Esos días Kate les pertenecía a él y a Rita. Juntos descargaban lo que hubiera traído del pueblo, se ocupaban de la casa o del jardín, recogían leña en el bosque, pescaban en el lago, encurtían pepinillos o cebollas, preparaban mermelada o chutney y hacían el pan. Rita, colmada de felicidad hogareña y alegría de vivir, corría de su padre a su madre y de su madre a su padre, sin parar de hablar. Después de la cena jugaban a algo los tres o Kate y él le contaban un cuento que se habían inventado mientras cocinaban, adoptando cada uno un papel.
Los otros días Kate salía por la mañana del dormitorio para desaparecer de inmediato en su cuarto de trabajo, y cuando él le llevaba el café y la fruta para que desayunara, ella le miraba desde su silla ante el ordenador, sonriéndole con amabilidad, y cuando le hablaba de algún problema que tenía, intentaba comprenderlo, pero estaba con la cabeza en otra parte, igual que cuando se sentaban los tres alrededor de la mesa para comer o cenar. Incluso cuando, tras contarle el cuento y darle el beso de buenas noches a Rita, se sentaba a su lado para escuchar música, ver una película o leer un libro, seguía con la cabeza puesta en los personajes sobre los que estaba escribiendo.
Él no se quejaba. Saber que Kate estaba en casa, ver su silueta en la ventana mientras trabajaba en el jardín, oír cómo tecleaba en el ordenador cuando pasaba por delante de la puerta, tenerla enfrente a la hora de comer y a su lado a la de cenar, sentirla, olerla y oír su respiración por la noche, le hacía feliz. Y no cabía contar con nada más. Ella le había dicho desde el principio que no concebía la vida sin escribir y él le había contestado que lo aceptaba.
También aceptaba el hecho de ocuparse de Rita él solo, día tras día. La despertaba, la lavaba y la vestía, desayunaba con ella y la dejaba mirar y ayudarle a cocinar, lavar la ropa, limpiar la casa, trabajar en el jardín, reparar el tejado o la calefacción o el coche. Contestaba a sus preguntas. Le había enseñado a leer muy pronto. Se tiraba al suelo a jugar con ella, a pesar del dolor de espalda, porque pensaba que debía hacerlo.

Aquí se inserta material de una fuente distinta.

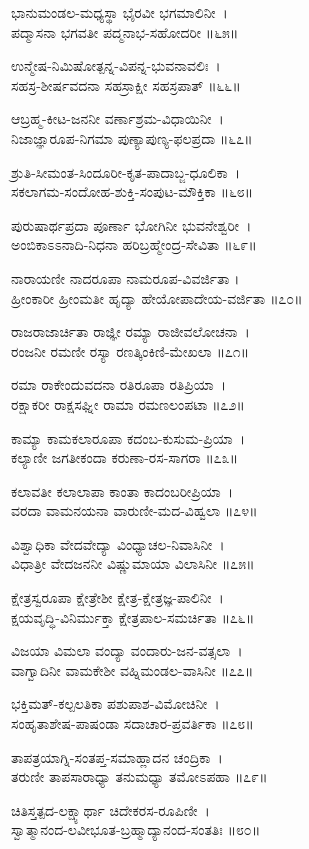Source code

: ಭಾನುಮಂಡಲ-ಮಧ್ಯಸ್ಥಾ ಭೈರವೀ ಭಗಮಾಲಿನೀ~।\\
ಪದ್ಮಾಸನಾ ಭಗವತೀ ಪದ್ಮನಾಭ-ಸಹೋದರೀ ॥೬೫॥

ಉನ್ಮೇಷ-ನಿಮಿಷೋತ್ಪನ್ನ-ವಿಪನ್ನ-ಭುವನಾವಲಿಃ~।\\
ಸಹಸ್ರ-ಶೀರ್ಷವದನಾ ಸಹಸ್ರಾಕ್ಷೀ ಸಹಸ್ರಪಾತ್ ॥೬೬॥

ಆಬ್ರಹ್ಮ-ಕೀಟ-ಜನನೀ ವರ್ಣಾಶ್ರಮ-ವಿಧಾಯಿನೀ~।\\
ನಿಜಾಜ್ಞಾರೂಪ-ನಿಗಮಾ ಪುಣ್ಯಾಪುಣ್ಯ-ಫಲಪ್ರದಾ ॥೬೭॥

ಶ್ರುತಿ-ಸೀಮಂತ-ಸಿಂದೂರೀ-ಕೃತ-ಪಾದಾಬ್ಜ-ಧೂಲಿಕಾ~।\\
ಸಕಲಾಗಮ-ಸಂದೋಹ-ಶುಕ್ತಿ-ಸಂಪುಟ-ಮೌಕ್ತಿಕಾ ॥೬೮॥

ಪುರುಷಾರ್ಥಪ್ರದಾ ಪೂರ್ಣಾ ಭೋಗಿನೀ ಭುವನೇಶ್ವರೀ~।\\
ಅಂಬಿಕಾಽಽನಾದಿ-ನಿಧನಾ ಹರಿಬ್ರಹ್ಮೇಂದ್ರ-ಸೇವಿತಾ ॥೬೯॥

ನಾರಾಯಣೀ ನಾದರೂಪಾ ನಾಮರೂಪ-ವಿವರ್ಜಿತಾ ।\\
ಹ್ರೀಂಕಾರೀ ಹ್ರೀಂಮತೀ ಹೃದ್ಯಾ ಹೇಯೋಪಾದೇಯ-ವರ್ಜಿತಾ ॥೭೦॥

ರಾಜರಾಜಾರ್ಚಿತಾ ರಾಜ್ಞೀ ರಮ್ಯಾ ರಾಜೀವಲೋಚನಾ~।\\
ರಂಜನೀ ರಮಣೀ ರಸ್ಯಾ ರಣತ್ಕಿಂಕಿಣಿ-ಮೇಖಲಾ ॥೭೧॥

ರಮಾ ರಾಕೇಂದುವದನಾ ರತಿರೂಪಾ ರತಿಪ್ರಿಯಾ~।\\
ರಕ್ಷಾಕರೀ ರಾಕ್ಷಸಘ್ನೀ ರಾಮಾ ರಮಣಲಂಪಟಾ ॥೭೨॥

ಕಾಮ್ಯಾ ಕಾಮಕಲಾರೂಪಾ ಕದಂಬ-ಕುಸುಮ-ಪ್ರಿಯಾ~।\\
ಕಲ್ಯಾಣೀ ಜಗತೀಕಂದಾ ಕರುಣಾ-ರಸ-ಸಾಗರಾ ॥೭೩॥

ಕಲಾವತೀ ಕಲಾಲಾಪಾ ಕಾಂತಾ ಕಾದಂಬರೀಪ್ರಿಯಾ~।\\
ವರದಾ ವಾಮನಯನಾ ವಾರುಣೀ-ಮದ-ವಿಹ್ವಲಾ ॥೭೪॥

ವಿಶ್ವಾಧಿಕಾ ವೇದವೇದ್ಯಾ ವಿಂಧ್ಯಾಚಲ-ನಿವಾಸಿನೀ~।\\
ವಿಧಾತ್ರೀ ವೇದಜನನೀ ವಿಷ್ಣುಮಾಯಾ ವಿಲಾಸಿನೀ ॥೭೫॥

ಕ್ಷೇತ್ರಸ್ವರೂಪಾ ಕ್ಷೇತ್ರೇಶೀ ಕ್ಷೇತ್ರ-ಕ್ಷೇತ್ರಜ್ಞ-ಪಾಲಿನೀ~।\\
ಕ್ಷಯವೃದ್ಧಿ-ವಿನಿರ್ಮುಕ್ತಾ ಕ್ಷೇತ್ರಪಾಲ-ಸಮರ್ಚಿತಾ ॥೭೬॥

ವಿಜಯಾ ವಿಮಲಾ ವಂದ್ಯಾ ವಂದಾರು-ಜನ-ವತ್ಸಲಾ~।\\
ವಾಗ್ವಾದಿನೀ ವಾಮಕೇಶೀ ವಹ್ನಿಮಂಡಲ-ವಾಸಿನೀ ॥೭೭॥

ಭಕ್ತಿಮತ್-ಕಲ್ಪಲತಿಕಾ ಪಶುಪಾಶ-ವಿಮೋಚಿನೀ~।\\
ಸಂಹೃತಾಶೇಷ-ಪಾಷಂಡಾ ಸದಾಚಾರ-ಪ್ರವರ್ತಿಕಾ ॥೭೮॥

ತಾಪತ್ರಯಾಗ್ನಿ-ಸಂತಪ್ತ-ಸಮಾಹ್ಲಾದನ ಚಂದ್ರಿಕಾ~।\\
ತರುಣೀ ತಾಪಸಾರಾಧ್ಯಾ ತನುಮಧ್ಯಾ ತಮೋಽಪಹಾ ॥೭೯॥

ಚಿತಿಸ್ತತ್ಪದ-ಲಕ್ಷ್ಯಾರ್ಥಾ ಚಿದೇಕರಸ-ರೂಪಿಣೀ~।\\
ಸ್ವಾತ್ಮಾನಂದ-ಲವೀಭೂತ-ಬ್ರಹ್ಮಾದ್ಯಾನಂದ-ಸಂತತಿಃ ॥೮೦॥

Aceptaba lo que había. Pero deseaba una vida familiar más compartida. Deseaba que no sólo hubiera un día a la semana para pasarlo con Kate y Rita, sino que eso se diera mañana igual que hoy y ayer.
¿Toda felicidad aspira a ser eterna? ¿Igual que todo goce? No, pensaba él, a lo que aspira es a la permanencia, aspira a seguir siendo en el futuro la misma felicidad que fue en el pasado. ¿Acaso no fantasean los amantes con haberse encontrado ya de niños y haberse gustado? ¿Y con haber jugado en el mismo parque infantil o haber ido al mismo colegio o de vacaciones con los padres al mismo lugar? Él no fantaseaba con encuentros anteriores. Con lo que él soñaba era con que Kate y Rita y él echaban raíces allí y hacían frente juntos a todos los vientos y a todas las tempestades. Para siempre y desde siempre.